● **PROBLEM**: Whenever a picture appears, omit it, and set down everything else in the records exactly.

● **EXERCISE DATA**:
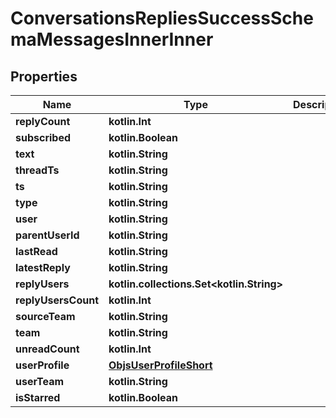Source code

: 
# ConversationsRepliesSuccessSchemaMessagesInnerInner

## Properties
Name | Type | Description | Notes
------------ | ------------- | ------------- | -------------
**replyCount** | **kotlin.Int** |  | 
**subscribed** | **kotlin.Boolean** |  | 
**text** | **kotlin.String** |  | 
**threadTs** | **kotlin.String** |  | 
**ts** | **kotlin.String** |  | 
**type** | **kotlin.String** |  | 
**user** | **kotlin.String** |  | 
**parentUserId** | **kotlin.String** |  | 
**lastRead** | **kotlin.String** |  |  [optional]
**latestReply** | **kotlin.String** |  |  [optional]
**replyUsers** | **kotlin.collections.Set&lt;kotlin.String&gt;** |  |  [optional]
**replyUsersCount** | **kotlin.Int** |  |  [optional]
**sourceTeam** | **kotlin.String** |  |  [optional]
**team** | **kotlin.String** |  |  [optional]
**unreadCount** | **kotlin.Int** |  |  [optional]
**userProfile** | [**ObjsUserProfileShort**](ObjsUserProfileShort.md) |  |  [optional]
**userTeam** | **kotlin.String** |  |  [optional]
**isStarred** | **kotlin.Boolean** |  |  [optional]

● **SOLUTION TO THIS TASK**:
Source code

: 
# ConversationsRepliesSuccessSchemaMessagesInnerInner

## Properties
Name | Type | Description | Notes
------------ | ------------- | ------------- | -------------
**replyCount** | **kotlin.Int** |  | 
**subscribed** | **kotlin.Boolean** |  | 
**text** | **kotlin.String** |  | 
**threadTs** | **kotlin.String** |  | 
**ts** | **kotlin.String** |  | 
**type** | **kotlin.String** |  | 
**user** | **kotlin.String** |  | 
**parentUserId** | **kotlin.String** |  | 
**lastRead** | **kotlin.String** |  |  [optional]
**latestReply** | **kotlin.String** |  |  [optional]
**replyUsers** | **kotlin.collections.Set&lt;kotlin.String&gt;** |  |  [optional]
**replyUsersCount** | **kotlin.Int** |  |  [optional]
**sourceTeam** | **kotlin.String** |  |  [optional]
**team** | **kotlin.String** |  |  [optional]
**unreadCount** | **kotlin.Int** |  |  [optional]
**userProfile** | [**ObjsUserProfileShort**](ObjsUserProfileShort.md) |  |  [optional]
**userTeam** | **kotlin.String** |  |  [optional]
**isStarred** | **kotlin.Boolean** |  |  [optional]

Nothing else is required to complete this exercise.